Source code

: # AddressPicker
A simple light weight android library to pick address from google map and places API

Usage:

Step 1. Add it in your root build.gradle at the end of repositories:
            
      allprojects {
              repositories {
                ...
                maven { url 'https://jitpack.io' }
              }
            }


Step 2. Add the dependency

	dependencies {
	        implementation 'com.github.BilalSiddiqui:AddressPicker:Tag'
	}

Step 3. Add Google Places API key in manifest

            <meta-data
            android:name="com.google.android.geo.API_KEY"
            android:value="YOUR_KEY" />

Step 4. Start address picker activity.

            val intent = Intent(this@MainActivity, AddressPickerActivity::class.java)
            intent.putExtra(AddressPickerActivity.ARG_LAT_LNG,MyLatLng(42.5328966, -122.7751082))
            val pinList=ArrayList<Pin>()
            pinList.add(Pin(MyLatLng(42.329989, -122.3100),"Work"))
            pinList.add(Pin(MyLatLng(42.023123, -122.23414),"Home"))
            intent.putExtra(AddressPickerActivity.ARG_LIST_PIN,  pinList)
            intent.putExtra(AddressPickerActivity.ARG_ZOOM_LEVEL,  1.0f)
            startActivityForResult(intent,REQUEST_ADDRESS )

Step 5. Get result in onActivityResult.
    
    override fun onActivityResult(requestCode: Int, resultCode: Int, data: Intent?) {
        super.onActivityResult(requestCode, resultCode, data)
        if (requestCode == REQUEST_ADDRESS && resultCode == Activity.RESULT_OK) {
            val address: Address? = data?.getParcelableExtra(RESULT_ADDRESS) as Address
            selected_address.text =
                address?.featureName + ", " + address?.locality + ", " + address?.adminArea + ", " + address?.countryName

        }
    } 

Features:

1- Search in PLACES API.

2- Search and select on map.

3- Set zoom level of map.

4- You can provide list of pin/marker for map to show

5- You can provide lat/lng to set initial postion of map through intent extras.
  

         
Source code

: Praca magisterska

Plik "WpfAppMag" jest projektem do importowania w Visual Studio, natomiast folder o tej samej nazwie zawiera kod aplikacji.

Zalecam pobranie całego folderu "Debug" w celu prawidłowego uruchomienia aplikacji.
...
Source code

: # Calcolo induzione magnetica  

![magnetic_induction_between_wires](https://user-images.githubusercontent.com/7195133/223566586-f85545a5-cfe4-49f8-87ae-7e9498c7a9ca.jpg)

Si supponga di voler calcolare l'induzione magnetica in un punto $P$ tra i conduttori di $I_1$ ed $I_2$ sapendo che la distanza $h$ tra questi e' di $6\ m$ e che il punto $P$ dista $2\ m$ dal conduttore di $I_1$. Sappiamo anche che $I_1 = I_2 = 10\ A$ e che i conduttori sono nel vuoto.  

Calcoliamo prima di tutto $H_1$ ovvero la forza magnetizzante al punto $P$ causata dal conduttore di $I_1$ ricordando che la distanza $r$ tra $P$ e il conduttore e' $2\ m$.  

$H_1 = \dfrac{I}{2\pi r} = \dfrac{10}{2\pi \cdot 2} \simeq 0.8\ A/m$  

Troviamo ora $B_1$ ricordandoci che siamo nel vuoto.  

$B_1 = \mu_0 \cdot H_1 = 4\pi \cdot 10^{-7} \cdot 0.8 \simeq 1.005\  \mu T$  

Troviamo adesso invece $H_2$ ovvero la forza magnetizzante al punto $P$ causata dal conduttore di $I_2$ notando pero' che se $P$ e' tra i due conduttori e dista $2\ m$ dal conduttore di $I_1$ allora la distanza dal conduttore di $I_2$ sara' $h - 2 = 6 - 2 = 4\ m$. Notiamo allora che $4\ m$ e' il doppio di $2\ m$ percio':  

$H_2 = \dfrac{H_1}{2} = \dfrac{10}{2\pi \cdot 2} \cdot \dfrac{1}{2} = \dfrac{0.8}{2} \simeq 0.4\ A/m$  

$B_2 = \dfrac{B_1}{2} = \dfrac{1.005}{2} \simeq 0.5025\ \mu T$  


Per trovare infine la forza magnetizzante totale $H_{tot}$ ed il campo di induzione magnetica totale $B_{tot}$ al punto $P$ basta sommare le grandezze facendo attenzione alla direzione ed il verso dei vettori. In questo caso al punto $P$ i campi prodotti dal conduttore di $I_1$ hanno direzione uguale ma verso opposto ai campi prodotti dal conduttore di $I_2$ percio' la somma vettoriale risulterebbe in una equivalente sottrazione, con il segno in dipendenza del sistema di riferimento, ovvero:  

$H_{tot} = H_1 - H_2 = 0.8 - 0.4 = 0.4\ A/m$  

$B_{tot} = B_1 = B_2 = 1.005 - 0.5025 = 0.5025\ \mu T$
---
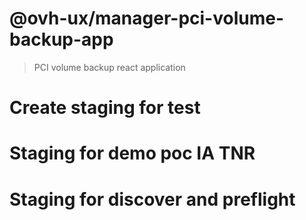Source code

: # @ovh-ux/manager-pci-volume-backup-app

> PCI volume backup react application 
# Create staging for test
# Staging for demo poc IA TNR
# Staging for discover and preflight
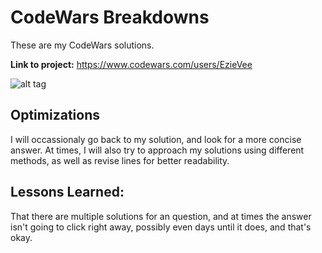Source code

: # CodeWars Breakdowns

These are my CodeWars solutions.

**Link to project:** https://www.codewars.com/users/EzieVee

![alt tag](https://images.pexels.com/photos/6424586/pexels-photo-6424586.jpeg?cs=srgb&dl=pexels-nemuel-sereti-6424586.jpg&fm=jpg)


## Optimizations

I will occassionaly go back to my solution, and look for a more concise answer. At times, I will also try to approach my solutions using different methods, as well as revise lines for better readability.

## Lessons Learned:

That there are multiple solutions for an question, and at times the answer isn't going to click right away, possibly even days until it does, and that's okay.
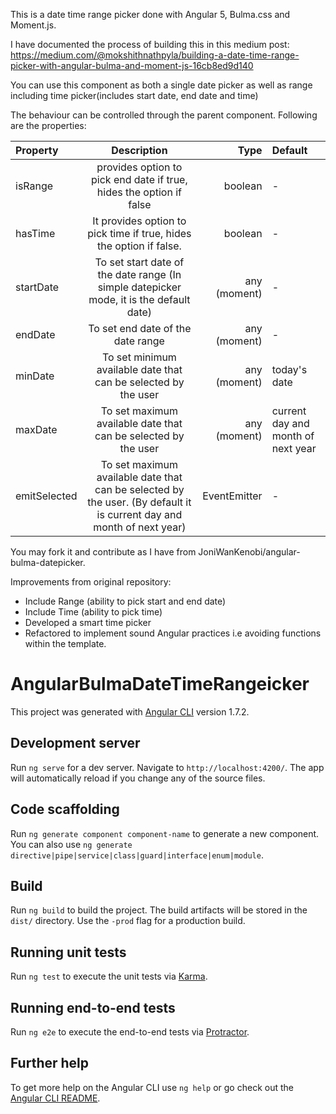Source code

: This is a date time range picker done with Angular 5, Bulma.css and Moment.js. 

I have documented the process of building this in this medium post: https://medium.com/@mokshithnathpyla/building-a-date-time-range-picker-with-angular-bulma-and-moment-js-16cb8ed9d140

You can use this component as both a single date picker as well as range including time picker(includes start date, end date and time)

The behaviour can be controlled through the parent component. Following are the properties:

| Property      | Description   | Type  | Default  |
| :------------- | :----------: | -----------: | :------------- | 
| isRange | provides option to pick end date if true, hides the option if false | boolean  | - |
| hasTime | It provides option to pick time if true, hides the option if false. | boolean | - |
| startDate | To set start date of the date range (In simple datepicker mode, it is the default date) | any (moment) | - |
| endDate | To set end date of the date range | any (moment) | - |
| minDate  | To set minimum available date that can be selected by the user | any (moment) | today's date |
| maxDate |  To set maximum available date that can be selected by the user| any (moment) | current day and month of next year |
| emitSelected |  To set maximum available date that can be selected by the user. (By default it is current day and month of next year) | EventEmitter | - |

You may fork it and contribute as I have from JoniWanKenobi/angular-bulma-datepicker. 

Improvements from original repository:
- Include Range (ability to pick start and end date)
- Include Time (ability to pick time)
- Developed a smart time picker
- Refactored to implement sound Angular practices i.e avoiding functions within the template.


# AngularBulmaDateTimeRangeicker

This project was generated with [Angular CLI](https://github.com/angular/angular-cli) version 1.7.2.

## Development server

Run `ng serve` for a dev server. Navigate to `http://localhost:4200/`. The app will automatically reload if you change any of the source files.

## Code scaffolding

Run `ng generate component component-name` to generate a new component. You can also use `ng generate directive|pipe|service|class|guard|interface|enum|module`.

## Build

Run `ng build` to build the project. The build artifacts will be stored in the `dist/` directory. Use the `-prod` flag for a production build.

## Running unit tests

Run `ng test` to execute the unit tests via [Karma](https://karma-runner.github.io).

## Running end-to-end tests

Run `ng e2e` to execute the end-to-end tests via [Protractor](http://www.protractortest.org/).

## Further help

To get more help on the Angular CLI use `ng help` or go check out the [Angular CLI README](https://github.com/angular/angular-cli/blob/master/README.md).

TASK OBJECTIVE: Reproduce exactly, with no pictures, the lines above from the one holding "# Staging for demo poc IA TNR" to the one holding "I have documented", inclusive.

TASK RESPONSE:
# Staging for demo poc IA TNR
# Staging for discover and preflight
Source code

: # CodeWars Breakdowns

These are my CodeWars solutions.

**Link to project:** https://www.codewars.com/users/EzieVee

![alt tag](https://images.pexels.com/photos/6424586/pexels-photo-6424586.jpeg?cs=srgb&dl=pexels-nemuel-sereti-6424586.jpg&fm=jpg)


## Optimizations

I will occassionaly go back to my solution, and look for a more concise answer. At times, I will also try to approach my solutions using different methods, as well as revise lines for better readability.

## Lessons Learned:

That there are multiple solutions for an question, and at times the answer isn't going to click right away, possibly even days until it does, and that's okay.
Source code

: This is a date time range picker done with Angular 5, Bulma.css and Moment.js. 

I have documented the process of building this in this medium post: https://medium.com/@mokshithnathpyla/building-a-date-time-range-picker-with-angular-bulma-and-moment-js-16cb8ed9d140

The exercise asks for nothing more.